Records contained in a dataset
= Beginning of Section =
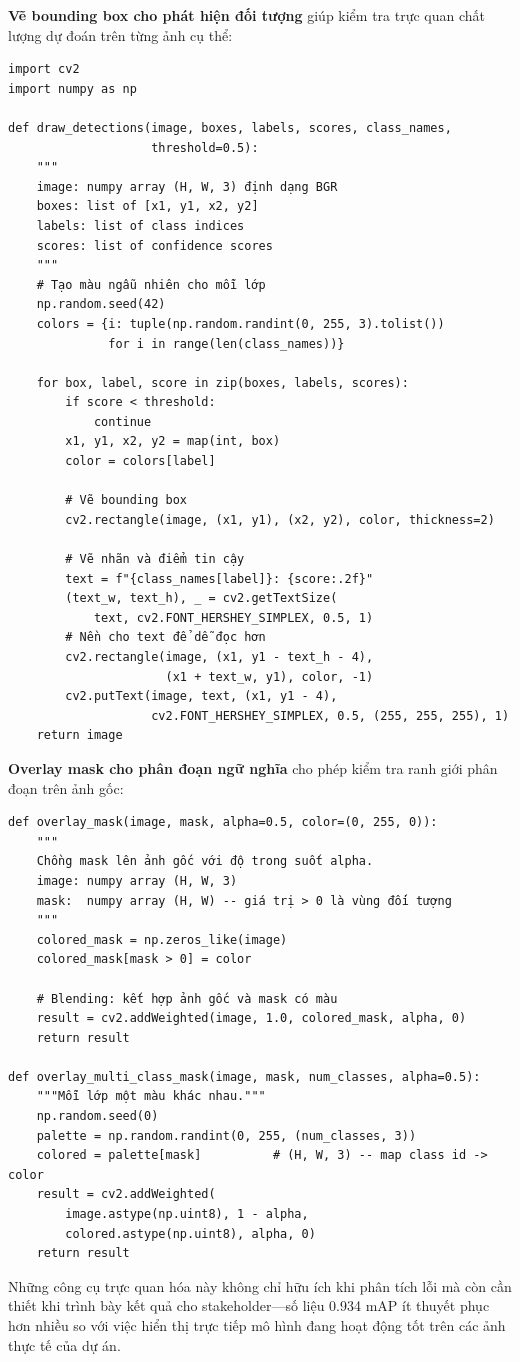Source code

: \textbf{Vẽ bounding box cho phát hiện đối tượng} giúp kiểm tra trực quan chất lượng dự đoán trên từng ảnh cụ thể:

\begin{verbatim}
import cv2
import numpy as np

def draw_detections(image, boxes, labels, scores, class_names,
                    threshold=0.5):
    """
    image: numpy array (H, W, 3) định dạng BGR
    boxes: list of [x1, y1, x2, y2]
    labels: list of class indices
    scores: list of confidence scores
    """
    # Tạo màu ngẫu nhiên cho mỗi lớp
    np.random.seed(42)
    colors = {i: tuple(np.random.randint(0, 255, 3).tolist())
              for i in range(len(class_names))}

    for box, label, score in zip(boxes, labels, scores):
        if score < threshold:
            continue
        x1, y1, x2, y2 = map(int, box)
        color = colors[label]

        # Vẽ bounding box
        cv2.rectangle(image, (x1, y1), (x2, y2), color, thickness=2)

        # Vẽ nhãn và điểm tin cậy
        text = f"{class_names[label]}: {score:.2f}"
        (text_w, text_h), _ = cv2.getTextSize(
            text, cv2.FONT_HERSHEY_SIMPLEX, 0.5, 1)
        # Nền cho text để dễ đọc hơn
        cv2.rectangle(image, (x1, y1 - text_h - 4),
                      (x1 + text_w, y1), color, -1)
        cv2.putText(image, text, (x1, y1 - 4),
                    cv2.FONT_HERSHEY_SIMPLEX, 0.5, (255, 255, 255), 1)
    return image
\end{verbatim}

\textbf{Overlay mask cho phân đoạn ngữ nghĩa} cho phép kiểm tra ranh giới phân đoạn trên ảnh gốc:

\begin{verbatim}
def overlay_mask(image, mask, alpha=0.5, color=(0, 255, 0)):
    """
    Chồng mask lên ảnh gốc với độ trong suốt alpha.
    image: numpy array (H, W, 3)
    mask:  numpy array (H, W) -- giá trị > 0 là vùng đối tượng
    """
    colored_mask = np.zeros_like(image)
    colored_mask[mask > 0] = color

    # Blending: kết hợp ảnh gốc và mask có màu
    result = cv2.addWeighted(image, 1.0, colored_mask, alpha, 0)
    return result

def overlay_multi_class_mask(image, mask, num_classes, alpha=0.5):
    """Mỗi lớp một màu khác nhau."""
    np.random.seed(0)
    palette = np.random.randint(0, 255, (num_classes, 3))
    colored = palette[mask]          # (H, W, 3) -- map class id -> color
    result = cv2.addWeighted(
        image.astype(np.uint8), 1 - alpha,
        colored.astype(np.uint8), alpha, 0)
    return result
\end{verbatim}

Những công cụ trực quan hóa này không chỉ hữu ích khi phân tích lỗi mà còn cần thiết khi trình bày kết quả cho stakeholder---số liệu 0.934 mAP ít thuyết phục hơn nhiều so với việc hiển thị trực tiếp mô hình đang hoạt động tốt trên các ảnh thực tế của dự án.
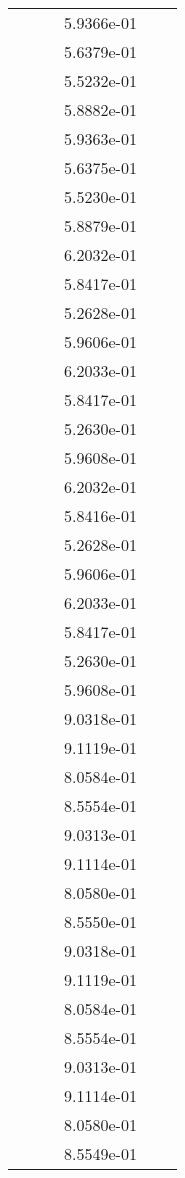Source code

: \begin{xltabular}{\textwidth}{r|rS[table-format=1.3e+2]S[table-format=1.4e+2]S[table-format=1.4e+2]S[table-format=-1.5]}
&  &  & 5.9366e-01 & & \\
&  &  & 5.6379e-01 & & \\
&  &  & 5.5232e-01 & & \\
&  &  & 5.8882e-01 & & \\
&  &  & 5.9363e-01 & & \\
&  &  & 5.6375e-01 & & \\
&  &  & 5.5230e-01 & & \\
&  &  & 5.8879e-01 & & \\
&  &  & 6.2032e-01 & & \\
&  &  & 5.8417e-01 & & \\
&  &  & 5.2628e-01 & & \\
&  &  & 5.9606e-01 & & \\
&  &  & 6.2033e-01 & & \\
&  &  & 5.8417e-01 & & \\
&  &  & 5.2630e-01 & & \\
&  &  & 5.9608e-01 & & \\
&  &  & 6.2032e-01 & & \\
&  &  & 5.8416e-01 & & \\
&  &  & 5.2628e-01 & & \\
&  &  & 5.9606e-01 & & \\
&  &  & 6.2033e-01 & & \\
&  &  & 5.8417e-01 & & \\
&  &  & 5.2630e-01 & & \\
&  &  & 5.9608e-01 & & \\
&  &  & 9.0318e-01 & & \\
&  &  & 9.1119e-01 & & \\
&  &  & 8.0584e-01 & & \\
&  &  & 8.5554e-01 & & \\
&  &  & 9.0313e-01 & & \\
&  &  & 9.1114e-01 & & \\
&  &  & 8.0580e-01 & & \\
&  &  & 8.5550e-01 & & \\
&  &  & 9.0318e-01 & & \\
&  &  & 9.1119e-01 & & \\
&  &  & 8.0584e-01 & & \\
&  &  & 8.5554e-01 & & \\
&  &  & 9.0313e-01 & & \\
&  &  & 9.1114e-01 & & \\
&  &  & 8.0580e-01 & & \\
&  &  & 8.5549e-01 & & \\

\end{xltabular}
= End of Section =
### TASK ITEM
Look through the lines above and collect those with the word "array".

### SOLUTION TO THE EXERCISE
    image: numpy array (H, W, 3) định dạng BGR
    image: numpy array (H, W, 3)
    mask:  numpy array (H, W) -- giá trị > 0 là vùng đối tượng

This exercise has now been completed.